%%
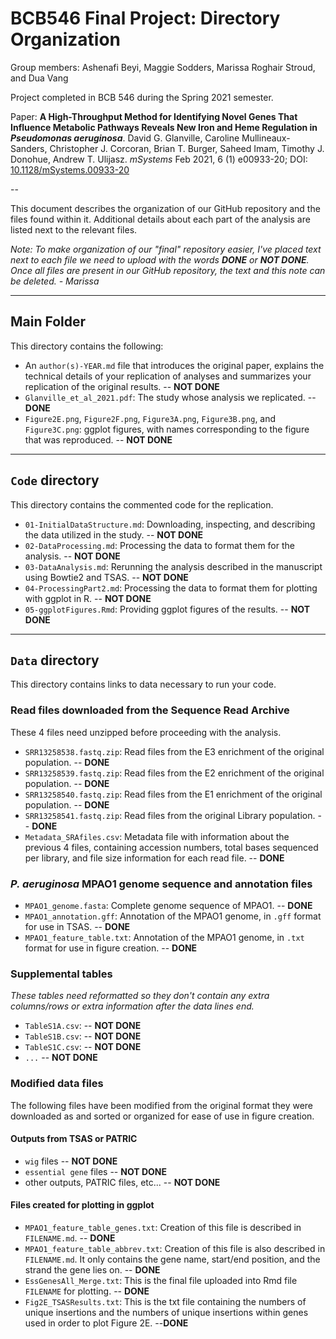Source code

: # BCB546 Final Project: Directory Organization

Group members: Ashenafi Beyi, Maggie Sodders, Marissa Roghair Stroud, and Dua Vang

Project completed in BCB 546 during the Spring 2021 semester. 

Paper: **A High-Throughput Method for Identifying Novel Genes That Influence Metabolic Pathways Reveals New Iron and Heme Regulation in _Pseudomonas aeruginosa_**. David G. Glanville, Caroline Mullineaux-Sanders, Christopher J. Corcoran, Brian T. Burger, Saheed Imam, Timothy J. Donohue, Andrew T. Ulijasz. *mSystems* Feb 2021, 6 (1) e00933-20; DOI: [10.1128/mSystems.00933-20](https://msystems.asm.org/content/6/1/e00933-20)

--

This document describes the organization of our GitHub repository and the files found within it. Additional details about each part of the analysis are listed next to the relevant files. 


_Note: To make organization of our "final" repository easier, I've placed text next to each file we need to upload with the words **DONE** or **NOT DONE**. Once all files are present in our GitHub repository, the text and this note can be deleted. - Marissa_

---



## Main Folder

This directory contains the following:

* An `author(s)-YEAR.md` file that introduces the original paper, explains the technical details of your replication of analyses and summarizes your replication of the original results. -- **NOT DONE**
* `Glanville_et_al_2021.pdf`: The study whose analysis we replicated. -- **DONE**
* `Figure2E.png`, `Figure2F.png`, `Figure3A.png`, `Figure3B.png`, and `Figure3C.png`: ggplot figures, with names corresponding to the figure that was reproduced. -- **NOT DONE**

---
## `Code` directory 
This directory contains the commented code for the replication.

* `01-InitialDataStructure.md`: Downloading, inspecting, and describing the data utilized in the study. -- **NOT DONE**
* `02-DataProcessing.md`: Processing the data to format them for the analysis. -- **NOT DONE**
* `03-DataAnalysis.md`: Rerunning the analysis described in the manuscript using Bowtie2 and TSAS. -- **NOT DONE**
* `04-ProcessingPart2.md`: Processing the data to format them for plotting with ggplot in R. -- **NOT DONE**
* `05-ggplotFigures.Rmd`: Providing ggplot figures of the results. -- **NOT DONE**


---
## `Data` directory 
This directory contains links to data necessary to run your code.

### Read files downloaded from the Sequence Read Archive 

These 4 files need unzipped before proceeding with the analysis.

* `SRR13258538.fastq.zip`: Read files from the E3 enrichment of the original population. -- **DONE**
* `SRR13258539.fastq.zip`: Read files from the E2 enrichment of the original population. -- **DONE**
* `SRR13258540.fastq.zip`: Read files from the E1 enrichment of the original population. -- **DONE**
* `SRR13258541.fastq.zip`: Read files from the original Library population. -- **DONE**
* `Metadata_SRAfiles.csv`: Metadata file with information about the previous 4 files, containing accession numbers, total bases sequenced per library, and file size information for each read file. -- **DONE**

### *P. aeruginosa* MPAO1 genome sequence and annotation files

* `MPAO1_genome.fasta`: Complete genome sequence of MPAO1. -- **DONE**
* `MPAO1_annotation.gff`: Annotation of the MPAO1 genome, in `.gff` format for use in TSAS. -- **DONE**
* `MPAO1_feature_table.txt`: Annotation of the MPAO1 genome, in `.txt` format for use in figure creation. -- **DONE**

### Supplemental tables 

_These tables need reformatted so they don't contain any extra columns/rows or extra information after the data lines end._

* `TableS1A.csv`: -- **NOT DONE**
* `TableS1B.csv`: -- **NOT DONE**
* `TableS1C.csv`: -- **NOT DONE**
* `...` -- **NOT DONE**


### Modified data files

The following files have been modified from the original format they were downloaded as and sorted or organized for ease of use in figure creation. 

#### Outputs from TSAS or PATRIC 

* `wig` files -- **NOT DONE**
* `essential gene` files -- **NOT DONE**
* other outputs, PATRIC files, etc... -- **NOT DONE**

#### Files created for plotting in ggplot

* `MPAO1_feature_table_genes.txt`: Creation of this file is described in `FILENAME.md`.  -- **DONE**
* `MPAO1_feature_table_abbrev.txt`: Creation of this file is also described in `FILENAME.md`. It only contains the gene name, start/end position, and the strand the gene lies on.  -- **DONE**
* `EssGenesAll_Merge.txt`: This is the final file uploaded into Rmd file `FILENAME` for plotting. -- **DONE**
* `Fig2E_TSASResults.txt`: This is the txt file containing the numbers of unique insertions and the numbers of unique insertions within genes used in order to plot Figure 2E. --**DONE**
%%
TASK REQUIREMENTS: Repeat each line of the material exactly, and drop any image it carries.

YOUR SOLUTION:
Source code

: # BCB546 Final Project: Directory Organization

Group members: Ashenafi Beyi, Maggie Sodders, Marissa Roghair Stroud, and Dua Vang

Project completed in BCB 546 during the Spring 2021 semester. 

Paper: **A High-Throughput Method for Identifying Novel Genes That Influence Metabolic Pathways Reveals New Iron and Heme Regulation in _Pseudomonas aeruginosa_**. David G. Glanville, Caroline Mullineaux-Sanders, Christopher J. Corcoran, Brian T. Burger, Saheed Imam, Timothy J. Donohue, Andrew T. Ulijasz. *mSystems* Feb 2021, 6 (1) e00933-20; DOI: [10.1128/mSystems.00933-20](https://msystems.asm.org/content/6/1/e00933-20)

--

This document describes the organization of our GitHub repository and the files found within it. Additional details about each part of the analysis are listed next to the relevant files. 


_Note: To make organization of our "final" repository easier, I've placed text next to each file we need to upload with the words **DONE** or **NOT DONE**. Once all files are present in our GitHub repository, the text and this note can be deleted. - Marissa_

---



## Main Folder

This directory contains the following:

* An `author(s)-YEAR.md` file that introduces the original paper, explains the technical details of your replication of analyses and summarizes your replication of the original results. -- **NOT DONE**
* `Glanville_et_al_2021.pdf`: The study whose analysis we replicated. -- **DONE**
* `Figure2E.png`, `Figure2F.png`, `Figure3A.png`, `Figure3B.png`, and `Figure3C.png`: ggplot figures, with names corresponding to the figure that was reproduced. -- **NOT DONE**

---
## `Code` directory 
This directory contains the commented code for the replication.

* `01-InitialDataStructure.md`: Downloading, inspecting, and describing the data utilized in the study. -- **NOT DONE**
* `02-DataProcessing.md`: Processing the data to format them for the analysis. -- **NOT DONE**
* `03-DataAnalysis.md`: Rerunning the analysis described in the manuscript using Bowtie2 and TSAS. -- **NOT DONE**
* `04-ProcessingPart2.md`: Processing the data to format them for plotting with ggplot in R. -- **NOT DONE**
* `05-ggplotFigures.Rmd`: Providing ggplot figures of the results. -- **NOT DONE**


---
## `Data` directory 
This directory contains links to data necessary to run your code.

### Read files downloaded from the Sequence Read Archive 

These 4 files need unzipped before proceeding with the analysis.

* `SRR13258538.fastq.zip`: Read files from the E3 enrichment of the original population. -- **DONE**
* `SRR13258539.fastq.zip`: Read files from the E2 enrichment of the original population. -- **DONE**
* `SRR13258540.fastq.zip`: Read files from the E1 enrichment of the original population. -- **DONE**
* `SRR13258541.fastq.zip`: Read files from the original Library population. -- **DONE**
* `Metadata_SRAfiles.csv`: Metadata file with information about the previous 4 files, containing accession numbers, total bases sequenced per library, and file size information for each read file. -- **DONE**

### *P. aeruginosa* MPAO1 genome sequence and annotation files

* `MPAO1_genome.fasta`: Complete genome sequence of MPAO1. -- **DONE**
* `MPAO1_annotation.gff`: Annotation of the MPAO1 genome, in `.gff` format for use in TSAS. -- **DONE**
* `MPAO1_feature_table.txt`: Annotation of the MPAO1 genome, in `.txt` format for use in figure creation. -- **DONE**

### Supplemental tables 

_These tables need reformatted so they don't contain any extra columns/rows or extra information after the data lines end._

* `TableS1A.csv`: -- **NOT DONE**
* `TableS1B.csv`: -- **NOT DONE**
* `TableS1C.csv`: -- **NOT DONE**
* `...` -- **NOT DONE**


### Modified data files

The following files have been modified from the original format they were downloaded as and sorted or organized for ease of use in figure creation. 

#### Outputs from TSAS or PATRIC 

* `wig` files -- **NOT DONE**
* `essential gene` files -- **NOT DONE**
* other outputs, PATRIC files, etc... -- **NOT DONE**

#### Files created for plotting in ggplot

* `MPAO1_feature_table_genes.txt`: Creation of this file is described in `FILENAME.md`.  -- **DONE**
* `MPAO1_feature_table_abbrev.txt`: Creation of this file is also described in `FILENAME.md`. It only contains the gene name, start/end position, and the strand the gene lies on.  -- **DONE**
* `EssGenesAll_Merge.txt`: This is the final file uploaded into Rmd file `FILENAME` for plotting. -- **DONE**
* `Fig2E_TSASResults.txt`: This is the txt file containing the numbers of unique insertions and the numbers of unique insertions within genes used in order to plot Figure 2E. --**DONE**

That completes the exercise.